Je sursaute. Quatre paires d’yeux se braquent sur moi.

 — Plait-il ? demandé-je en crispant un sourire sur mon visage.

L’ambassadeur nastinois fronce les sourcils.

 — Ne trouvez-vous pas qu’il est de la responsabilité de monsieur le gouverneur d’ordonner la chasse aux samovars sauvages ? Une fois encore, Nastia verse son sang pour protéger la capitale en faisant rempart face aux incursions de ces bêtes. Le mois dernier, pas moins de quatre cents de nos concitoyens ont perdu la vie sous les mâchoires des samovars en tentant de renforcer les barrières qui doivent les retenir dans la forêt des hurles-nuits.

À mon tour de sourciller. Voilà donc pourquoi mon père tenait tant à ce que je lui parle. Pour que je nettoie à sa place les bavures de son gouvernement… Ça lui ressemble tellement ! Si l’ambassadeur nastinois avait adressé ses griefs au gouverneur en personne, il aurait sans doute provoqué un esclandre que mon père n’aurait pas toléré. C’est donc à moi qu’il refile la sale besogne diplomatique pour ne pas perdre la face. Merci beaucoup !

 — Comprenez bien que chaque vie humaine perdue pour la sécurité de nos villes s’ajoute à la longue liste des victimes dont le gouverneur porte le deuil, dis-je. La construction d’un mémorial a d’ailleurs été ordonnée pour honorer la mémoire de vos morts.

 — Croyez-vous que nous ayons besoin d’un bloc de pierre qui viendrait défigurer notre ville pour apaiser la conscience de la vôtre ? me rétorque-t’il sèchement.

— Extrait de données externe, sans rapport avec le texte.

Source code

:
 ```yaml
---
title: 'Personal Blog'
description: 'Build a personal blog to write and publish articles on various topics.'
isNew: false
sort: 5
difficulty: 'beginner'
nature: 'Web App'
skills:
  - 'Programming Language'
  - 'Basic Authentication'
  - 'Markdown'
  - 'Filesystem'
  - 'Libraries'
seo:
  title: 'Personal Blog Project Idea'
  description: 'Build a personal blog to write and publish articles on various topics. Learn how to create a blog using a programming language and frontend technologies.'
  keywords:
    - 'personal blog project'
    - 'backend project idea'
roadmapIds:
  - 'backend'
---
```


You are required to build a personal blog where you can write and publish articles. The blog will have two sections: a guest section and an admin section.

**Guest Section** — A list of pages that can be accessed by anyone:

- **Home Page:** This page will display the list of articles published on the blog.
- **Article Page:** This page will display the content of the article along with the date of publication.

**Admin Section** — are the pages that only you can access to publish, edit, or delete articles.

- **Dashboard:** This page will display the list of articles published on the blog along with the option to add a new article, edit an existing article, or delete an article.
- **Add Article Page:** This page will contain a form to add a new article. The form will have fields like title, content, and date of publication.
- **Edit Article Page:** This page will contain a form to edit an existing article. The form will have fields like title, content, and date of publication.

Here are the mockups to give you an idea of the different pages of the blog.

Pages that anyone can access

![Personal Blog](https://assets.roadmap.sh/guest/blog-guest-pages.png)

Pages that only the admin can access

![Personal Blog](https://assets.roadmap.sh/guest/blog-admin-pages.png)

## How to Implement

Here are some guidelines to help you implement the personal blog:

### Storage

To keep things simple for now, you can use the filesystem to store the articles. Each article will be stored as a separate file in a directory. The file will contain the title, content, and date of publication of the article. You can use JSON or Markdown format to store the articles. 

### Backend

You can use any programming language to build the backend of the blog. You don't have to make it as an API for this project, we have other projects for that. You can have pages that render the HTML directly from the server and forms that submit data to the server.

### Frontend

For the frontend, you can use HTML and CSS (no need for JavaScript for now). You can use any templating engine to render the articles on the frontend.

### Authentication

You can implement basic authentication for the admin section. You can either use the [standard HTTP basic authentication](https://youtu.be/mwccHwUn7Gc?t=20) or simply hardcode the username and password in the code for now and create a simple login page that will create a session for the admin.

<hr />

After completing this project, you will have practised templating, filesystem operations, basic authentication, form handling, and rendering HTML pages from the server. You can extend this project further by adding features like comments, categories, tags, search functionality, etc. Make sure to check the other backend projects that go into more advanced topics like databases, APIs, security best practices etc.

 — Envisagez-vous donc le massacre de toute une espèce pour réparer les dommages subis par Nastia ? s’enquiert l’ambassadrice hollinquoise.

 — Cela ne serait pas sans précédent. Quand les diablesses d’eaux troubles menaçaient la pêche aux castaluces, la question a été réglée à grand coup de filets et de harpons. Faut-il comprendre que Piski a les faveurs de Néos ? Alors que les nastinois payent de leur poche l’instruction des têtes pensantes qui viennent ensuite grossir les rangs de la capitale ?

 — Mais non… bredouillé-je, mal à l’aise.

Mes doigts s’emmêlent avec angoisse autour du verre que je tiens. Je cherche désespérément à attirer l’attention d’Atlas pour qu’il vole à mon secours, mais de là où il est, il ne peut ni me voir ni m’entendre…

 — Si les dieux ont pourvu notre empire de samovars, c’est pour une bonne raison, reprend l’envoyée hollinquoise. Nous ne pouvons pas continuer à exterminer les espèces les unes après les autres dès qu’elles mettent à mal notre confort de vie.

 — Votre humanisme vous caractérise, lui répond le nastinois. Mais si vous me permettez cette familiarité, ce n’est ni votre élan de sympathie envers ces monstres ni votre bon cœur qui résoudront la crise qui guette Nastia. La forêt des hurles-nuits ne sauraient s’étendre davantage alors que les samovars sont de plus en plus nombreux.

Je dévisage tour à tour les deux interlocuteurs, consciente que c’est à moi d’intervenir pour régler ce débat stérile avant que tout cela ne tourne à l’incident diplomatique.

 — Peut-être Nastia accepterait-elle une compensation financière qui aiderait les familles de vos victimes à surmonter leur chagrin ?

Les deux conseillers de mon père, qui jusqu’à présent étaient restés silencieux, se retournent d’un seul homme et m’adressent un regard plein de réprimande. Face à leur mine pétrie de colère et à la moue pensive de l’ambassadeur nastinois qui réfléchit déjà à ma proposition, je me contente de hausser les épaules, la bouche entrouverte mais sans savoir quoi dire de plus. Je salue finalement d’un signe du menton le cercle de convives avant de tourner les talons, laissant les proches alliés du gouverneur se débrouiller avec eux. Dès que je me suis suffisamment éloignée, une vague de soulagement m’irradie des pieds à la tête.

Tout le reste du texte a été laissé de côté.